[[ Records for processing, beginning ]]

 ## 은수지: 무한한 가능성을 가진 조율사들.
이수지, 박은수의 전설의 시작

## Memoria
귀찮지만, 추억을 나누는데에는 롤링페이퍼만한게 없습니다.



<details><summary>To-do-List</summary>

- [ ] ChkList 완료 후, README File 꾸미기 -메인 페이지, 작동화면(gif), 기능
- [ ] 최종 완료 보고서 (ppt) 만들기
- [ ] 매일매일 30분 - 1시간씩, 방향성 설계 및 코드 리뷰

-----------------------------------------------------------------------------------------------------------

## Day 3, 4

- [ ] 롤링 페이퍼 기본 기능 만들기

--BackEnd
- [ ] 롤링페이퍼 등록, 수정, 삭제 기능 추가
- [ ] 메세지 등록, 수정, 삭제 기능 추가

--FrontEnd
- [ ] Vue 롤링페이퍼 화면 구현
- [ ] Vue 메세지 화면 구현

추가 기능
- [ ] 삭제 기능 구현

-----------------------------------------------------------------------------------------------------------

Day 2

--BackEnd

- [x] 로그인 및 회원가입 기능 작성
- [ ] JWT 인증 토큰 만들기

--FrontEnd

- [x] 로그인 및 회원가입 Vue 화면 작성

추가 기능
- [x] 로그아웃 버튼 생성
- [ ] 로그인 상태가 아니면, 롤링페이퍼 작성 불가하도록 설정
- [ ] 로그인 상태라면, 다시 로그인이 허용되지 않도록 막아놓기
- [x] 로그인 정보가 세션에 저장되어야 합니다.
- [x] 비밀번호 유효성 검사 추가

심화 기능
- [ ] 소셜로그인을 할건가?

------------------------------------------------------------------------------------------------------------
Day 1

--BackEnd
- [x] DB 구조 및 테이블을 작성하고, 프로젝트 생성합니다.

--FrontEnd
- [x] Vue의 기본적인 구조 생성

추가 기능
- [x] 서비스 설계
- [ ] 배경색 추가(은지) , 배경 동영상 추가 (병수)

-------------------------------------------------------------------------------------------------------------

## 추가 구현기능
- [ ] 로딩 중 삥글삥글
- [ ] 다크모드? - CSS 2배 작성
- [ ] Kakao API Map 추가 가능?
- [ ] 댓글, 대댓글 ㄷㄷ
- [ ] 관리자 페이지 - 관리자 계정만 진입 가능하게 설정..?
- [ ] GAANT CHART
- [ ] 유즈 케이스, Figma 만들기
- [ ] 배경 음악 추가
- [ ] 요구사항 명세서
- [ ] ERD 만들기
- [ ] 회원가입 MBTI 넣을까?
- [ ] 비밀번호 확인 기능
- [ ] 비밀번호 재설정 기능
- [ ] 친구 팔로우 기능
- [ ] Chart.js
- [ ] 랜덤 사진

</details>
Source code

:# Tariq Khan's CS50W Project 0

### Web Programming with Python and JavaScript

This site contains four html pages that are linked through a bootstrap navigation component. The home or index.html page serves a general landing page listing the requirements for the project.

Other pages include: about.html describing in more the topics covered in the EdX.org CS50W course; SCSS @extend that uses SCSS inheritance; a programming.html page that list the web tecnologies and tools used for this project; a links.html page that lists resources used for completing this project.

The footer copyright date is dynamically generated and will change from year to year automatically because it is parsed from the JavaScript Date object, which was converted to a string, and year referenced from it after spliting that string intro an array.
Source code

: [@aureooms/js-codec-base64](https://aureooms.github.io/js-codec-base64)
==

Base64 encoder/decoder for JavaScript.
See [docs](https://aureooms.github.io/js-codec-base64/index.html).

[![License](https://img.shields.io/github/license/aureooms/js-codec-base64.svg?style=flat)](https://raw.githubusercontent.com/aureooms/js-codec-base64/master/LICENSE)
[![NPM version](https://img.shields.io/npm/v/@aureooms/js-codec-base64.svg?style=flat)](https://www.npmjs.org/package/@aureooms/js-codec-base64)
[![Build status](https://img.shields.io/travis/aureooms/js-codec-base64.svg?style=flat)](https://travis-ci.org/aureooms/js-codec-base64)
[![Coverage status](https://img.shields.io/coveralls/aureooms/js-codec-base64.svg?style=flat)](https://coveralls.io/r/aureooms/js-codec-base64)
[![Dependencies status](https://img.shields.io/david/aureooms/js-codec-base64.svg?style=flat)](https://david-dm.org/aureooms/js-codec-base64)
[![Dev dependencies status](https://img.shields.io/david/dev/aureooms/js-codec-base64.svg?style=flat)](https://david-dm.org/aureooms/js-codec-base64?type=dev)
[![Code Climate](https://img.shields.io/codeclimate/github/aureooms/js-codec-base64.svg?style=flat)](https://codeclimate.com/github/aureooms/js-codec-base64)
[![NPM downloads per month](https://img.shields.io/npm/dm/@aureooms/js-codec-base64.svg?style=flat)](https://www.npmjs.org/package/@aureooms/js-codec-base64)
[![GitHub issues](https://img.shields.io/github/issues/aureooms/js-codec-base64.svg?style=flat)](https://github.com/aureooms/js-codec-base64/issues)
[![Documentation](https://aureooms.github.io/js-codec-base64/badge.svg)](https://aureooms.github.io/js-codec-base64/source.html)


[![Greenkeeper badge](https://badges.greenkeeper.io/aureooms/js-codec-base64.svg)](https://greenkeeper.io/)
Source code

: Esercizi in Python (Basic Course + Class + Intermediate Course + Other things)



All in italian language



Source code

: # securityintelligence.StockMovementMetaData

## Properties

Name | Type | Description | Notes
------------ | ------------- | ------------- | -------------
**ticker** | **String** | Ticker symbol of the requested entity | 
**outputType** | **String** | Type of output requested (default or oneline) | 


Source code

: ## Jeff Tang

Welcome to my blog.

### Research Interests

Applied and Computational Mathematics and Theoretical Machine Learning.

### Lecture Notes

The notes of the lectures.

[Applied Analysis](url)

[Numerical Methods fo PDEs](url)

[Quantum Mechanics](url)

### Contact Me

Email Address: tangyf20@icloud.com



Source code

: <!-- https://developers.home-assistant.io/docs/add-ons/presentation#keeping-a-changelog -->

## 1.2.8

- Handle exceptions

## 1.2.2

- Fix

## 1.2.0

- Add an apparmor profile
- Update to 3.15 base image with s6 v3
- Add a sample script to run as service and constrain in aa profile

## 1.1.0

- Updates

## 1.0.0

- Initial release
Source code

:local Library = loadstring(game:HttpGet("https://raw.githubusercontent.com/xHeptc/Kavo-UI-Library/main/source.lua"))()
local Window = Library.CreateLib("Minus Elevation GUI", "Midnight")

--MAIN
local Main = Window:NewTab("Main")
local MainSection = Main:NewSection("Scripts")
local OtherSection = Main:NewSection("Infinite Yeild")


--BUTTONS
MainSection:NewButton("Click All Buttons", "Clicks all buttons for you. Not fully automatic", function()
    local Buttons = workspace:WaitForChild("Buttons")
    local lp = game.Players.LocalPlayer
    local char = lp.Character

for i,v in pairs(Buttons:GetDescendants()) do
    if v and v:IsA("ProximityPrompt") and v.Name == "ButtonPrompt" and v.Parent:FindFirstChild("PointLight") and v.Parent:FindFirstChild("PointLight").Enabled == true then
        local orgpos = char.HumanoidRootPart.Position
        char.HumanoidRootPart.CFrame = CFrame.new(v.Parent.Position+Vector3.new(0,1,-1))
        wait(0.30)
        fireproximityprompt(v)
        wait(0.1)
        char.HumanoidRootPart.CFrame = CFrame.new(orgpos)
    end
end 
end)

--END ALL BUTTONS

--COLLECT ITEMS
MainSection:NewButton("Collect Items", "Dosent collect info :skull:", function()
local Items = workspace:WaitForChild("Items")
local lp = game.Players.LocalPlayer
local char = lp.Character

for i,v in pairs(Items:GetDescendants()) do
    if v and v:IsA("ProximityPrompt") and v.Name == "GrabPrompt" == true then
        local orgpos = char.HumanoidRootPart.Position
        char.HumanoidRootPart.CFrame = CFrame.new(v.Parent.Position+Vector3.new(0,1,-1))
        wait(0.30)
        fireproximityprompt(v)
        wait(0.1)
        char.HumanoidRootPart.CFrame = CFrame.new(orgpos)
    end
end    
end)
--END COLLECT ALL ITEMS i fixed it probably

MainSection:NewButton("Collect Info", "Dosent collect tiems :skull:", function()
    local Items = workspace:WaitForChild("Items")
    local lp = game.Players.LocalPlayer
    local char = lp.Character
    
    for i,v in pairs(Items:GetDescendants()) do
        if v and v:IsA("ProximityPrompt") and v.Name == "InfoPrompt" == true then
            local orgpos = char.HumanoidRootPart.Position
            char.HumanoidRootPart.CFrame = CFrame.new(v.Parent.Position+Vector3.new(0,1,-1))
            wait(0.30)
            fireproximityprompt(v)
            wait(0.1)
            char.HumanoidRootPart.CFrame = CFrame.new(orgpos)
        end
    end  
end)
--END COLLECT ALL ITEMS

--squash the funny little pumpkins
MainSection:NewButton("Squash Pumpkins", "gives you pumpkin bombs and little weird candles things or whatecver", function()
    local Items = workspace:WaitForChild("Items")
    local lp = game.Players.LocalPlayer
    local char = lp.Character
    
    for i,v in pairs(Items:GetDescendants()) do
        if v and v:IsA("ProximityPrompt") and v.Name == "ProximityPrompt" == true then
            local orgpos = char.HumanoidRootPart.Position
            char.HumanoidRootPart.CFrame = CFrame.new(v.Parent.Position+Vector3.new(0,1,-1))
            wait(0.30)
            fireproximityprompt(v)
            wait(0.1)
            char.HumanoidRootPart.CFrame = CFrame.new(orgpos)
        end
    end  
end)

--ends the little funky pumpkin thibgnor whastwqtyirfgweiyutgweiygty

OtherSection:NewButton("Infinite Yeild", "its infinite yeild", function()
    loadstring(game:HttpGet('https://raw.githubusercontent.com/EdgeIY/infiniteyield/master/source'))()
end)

[[ Records for processing, end ]]
[[ Records for processing, beginning ]]

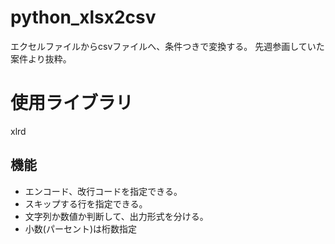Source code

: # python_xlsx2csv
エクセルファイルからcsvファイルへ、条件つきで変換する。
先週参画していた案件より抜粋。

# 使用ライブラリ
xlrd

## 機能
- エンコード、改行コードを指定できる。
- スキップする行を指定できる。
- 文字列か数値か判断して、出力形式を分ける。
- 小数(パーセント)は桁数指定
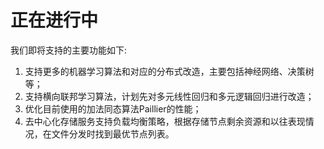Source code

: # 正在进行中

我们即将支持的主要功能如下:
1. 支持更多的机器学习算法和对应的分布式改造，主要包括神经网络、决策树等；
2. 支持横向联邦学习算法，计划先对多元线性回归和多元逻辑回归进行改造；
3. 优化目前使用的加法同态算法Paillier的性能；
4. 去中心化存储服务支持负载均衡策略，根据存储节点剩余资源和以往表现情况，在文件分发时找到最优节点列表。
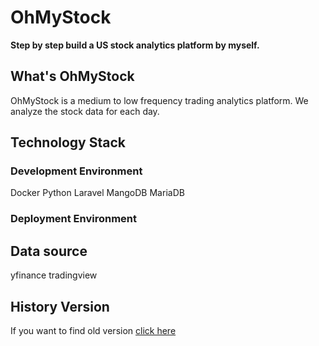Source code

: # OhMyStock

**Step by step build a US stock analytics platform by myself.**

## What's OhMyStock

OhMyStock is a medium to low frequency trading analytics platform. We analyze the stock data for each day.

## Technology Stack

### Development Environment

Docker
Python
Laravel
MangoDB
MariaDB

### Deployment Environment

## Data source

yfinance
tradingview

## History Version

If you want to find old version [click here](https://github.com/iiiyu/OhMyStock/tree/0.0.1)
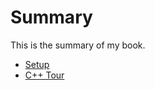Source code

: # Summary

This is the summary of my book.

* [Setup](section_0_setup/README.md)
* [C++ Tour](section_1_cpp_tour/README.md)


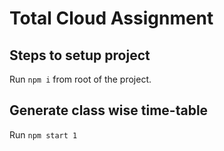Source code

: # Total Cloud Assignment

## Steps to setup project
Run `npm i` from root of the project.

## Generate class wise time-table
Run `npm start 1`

[[ Records for processing, end ]]
[[ Records for processing, beginning ]]

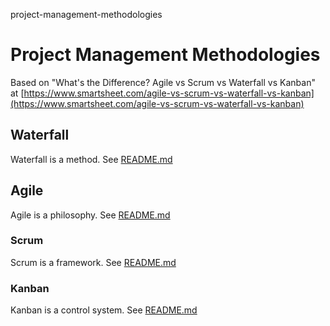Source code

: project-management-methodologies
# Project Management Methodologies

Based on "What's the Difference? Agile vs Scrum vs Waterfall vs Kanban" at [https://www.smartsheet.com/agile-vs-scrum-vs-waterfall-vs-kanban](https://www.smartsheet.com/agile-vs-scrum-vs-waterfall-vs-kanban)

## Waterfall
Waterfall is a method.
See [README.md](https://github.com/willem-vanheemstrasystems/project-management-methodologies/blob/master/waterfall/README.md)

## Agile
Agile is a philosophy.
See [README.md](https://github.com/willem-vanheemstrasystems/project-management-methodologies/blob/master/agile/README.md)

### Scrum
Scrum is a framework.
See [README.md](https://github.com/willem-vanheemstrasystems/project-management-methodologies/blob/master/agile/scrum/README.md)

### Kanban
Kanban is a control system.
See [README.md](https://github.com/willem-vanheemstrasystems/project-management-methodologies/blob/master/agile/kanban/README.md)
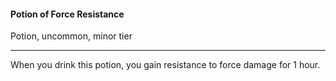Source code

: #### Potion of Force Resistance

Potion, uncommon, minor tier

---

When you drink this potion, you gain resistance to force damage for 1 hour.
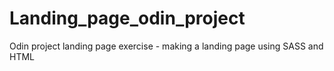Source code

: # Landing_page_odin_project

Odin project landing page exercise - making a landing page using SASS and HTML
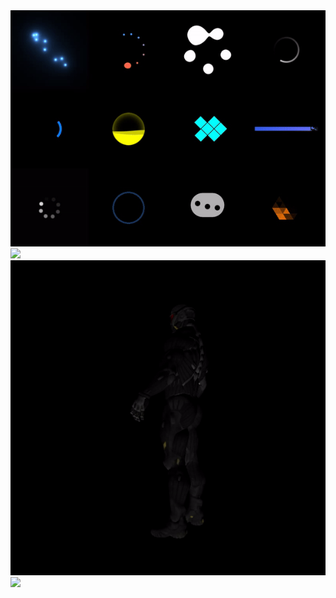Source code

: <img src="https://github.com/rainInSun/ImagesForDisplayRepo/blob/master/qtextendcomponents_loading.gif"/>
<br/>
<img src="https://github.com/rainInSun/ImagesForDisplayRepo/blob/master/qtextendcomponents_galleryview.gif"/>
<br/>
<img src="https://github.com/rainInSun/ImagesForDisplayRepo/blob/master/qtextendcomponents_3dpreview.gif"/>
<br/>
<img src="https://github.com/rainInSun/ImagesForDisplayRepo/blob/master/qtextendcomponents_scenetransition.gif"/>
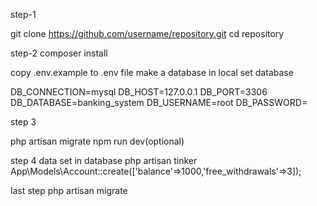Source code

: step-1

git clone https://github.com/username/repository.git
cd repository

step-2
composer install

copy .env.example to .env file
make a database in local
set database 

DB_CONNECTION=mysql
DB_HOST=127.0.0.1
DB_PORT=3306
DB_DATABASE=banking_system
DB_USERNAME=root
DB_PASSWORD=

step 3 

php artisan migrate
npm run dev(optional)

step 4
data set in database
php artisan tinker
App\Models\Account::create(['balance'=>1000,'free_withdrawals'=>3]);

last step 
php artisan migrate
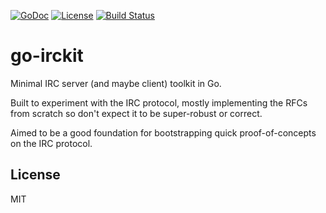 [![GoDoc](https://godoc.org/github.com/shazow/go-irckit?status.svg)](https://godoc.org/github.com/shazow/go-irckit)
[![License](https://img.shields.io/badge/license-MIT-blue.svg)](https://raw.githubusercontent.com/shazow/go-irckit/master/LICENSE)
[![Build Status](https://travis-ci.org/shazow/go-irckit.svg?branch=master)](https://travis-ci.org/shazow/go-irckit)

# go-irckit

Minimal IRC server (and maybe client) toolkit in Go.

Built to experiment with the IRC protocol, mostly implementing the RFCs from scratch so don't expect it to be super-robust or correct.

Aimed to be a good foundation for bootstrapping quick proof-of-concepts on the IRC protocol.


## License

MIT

[[ Records for processing, end ]]

_Problem_
Look through the material above and print exactly the lines from the one containing "- [ ] GAANT CHART" to the one containing "### Web Programming", both included, and nothing more.

_Solution to the exercise_
- [ ] GAANT CHART
- [ ] 유즈 케이스, Figma 만들기
- [ ] 배경 음악 추가
- [ ] 요구사항 명세서
- [ ] ERD 만들기
- [ ] 회원가입 MBTI 넣을까?
- [ ] 비밀번호 확인 기능
- [ ] 비밀번호 재설정 기능
- [ ] 친구 팔로우 기능
- [ ] Chart.js
- [ ] 랜덤 사진

</details>
Source code

:# Tariq Khan's CS50W Project 0

### Web Programming with Python and JavaScript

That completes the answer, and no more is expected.